In our case, the column we want to apply our function to is `chili$Totalg`, the functions are `FUN = mean` or `FUN = sd` (finding the mean and standard deviation, respectively) and the column we use for grouping the data is `chili$Treatment`.

This results in a data frame, where one column shows each unique group in `chili$Treatment`, and another column shows the mean or standard deviation of `chili$Totalg` corresponding to each group.

## Tidyverse

... or you can do it using *tidyverse*:

```{r}
library(tidyverse)
tb <- chili %>% 
  group_by(Treatment) %>% # specify which grouping vector to use
  dplyr::summarise(n = n(), # compute n
            mn = mean(Totalg), # compute mean
            s = sd(Totalg), # compute s
            q1 = quantile(Totalg,0.25), # compute lower 25% quartile
            q3 = quantile(Totalg,0.75)) # compute upper 75% quartile
tb  
```

**group_by** will use the column specified to group the data, and the groups are then used when further manipulation is applied to the data frame.

**summarise** will create a summary of the input data, with the columns specified in the code, calculation the statistics also written in the code (e.g. `mn = mean(Totalg)` will create a column with the mean of `Totalg`, for each group in `Treatment`, as specified by `group_by()`).

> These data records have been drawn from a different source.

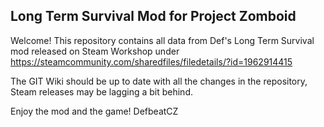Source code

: Long Term Survival Mod for Project Zomboid 
---

Welcome! This repository contains all data from Def's Long Term Survival mod released on Steam Workshop under https://steamcommunity.com/sharedfiles/filedetails/?id=1962914415

The GIT Wiki should be up to date with all the changes in the repository, Steam releases may be lagging a bit behind.

Enjoy the mod and the game!
DefbeatCZ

For more information about data manipulation with tidyverse, see [Edit using Tidyverse] or check out the [tidyverse-homepage](https://www.tidyverse.org/).

Further, lets print the results in a nice looking table using kable() from the knitr package.

```{r}
library(knitr)
kable(tb, caption = 'some caption', digits = 0, format = 'simple')
```

```{r, include=FALSE,eval=FALSE}
#[MORTEN: kan vi lave en anden form for tabel her? Meld gerne ind hvad type data det kunne være?? for den man får ud giver ikke så meget mening set fra vores side. og så skal vi overveje om "tidyverse" er nice to know viden?]

```

... and a plot of it:

```{r}
tb %>% 
  ggplot(data = ., aes(Treatment,mn, ymin = q1, ymax = q3)) + 
  geom_point() + 
  geom_errorbar()
```

`tb %>%`: This line is using the pipe operator (`%>%`), which is native to the *dplyr*-package and is used in R to chain together multiple operations. It takes the result of the expression on the left and pipes it as the first argument to the function on the right. In this case, `tb` is being piped into the subsequent operations.

`ggplot(data = ., aes(Treatment, mn, ymin = q1, ymax = q3))`: This line initiates the creation of a ggplot object using the data from the `tb` dataset. It specifies the aesthetics (visual mappings) for the plot. `Treatment` is mapped to the x-axis, `mn` is mapped to the y-axis, and `q1` and `q3` are representing the first and third quartile respectively, here graphically represented using errorbars.

`geom_point()`: This line adds a layer to the plot with points (or dots) representing the data points. Since no aesthetic mappings are provided in this specific line, it's assumed that the `Treatment` values are plotted against the `mn` values on the x- and y-axes.

`geom_errorbar()`: This line adds another layer to the plot with error bars. The `ymin` and `ymax` aesthetics defined in the `ggplot()` call earlier are used to show the first and third quartile respectively, creating a visual representation of the distribution of the data.

More information on plotting will come in a future chapter (see [Plotting data]). But try and see if you can make sense of the inputs, and what they correspond to in the plot.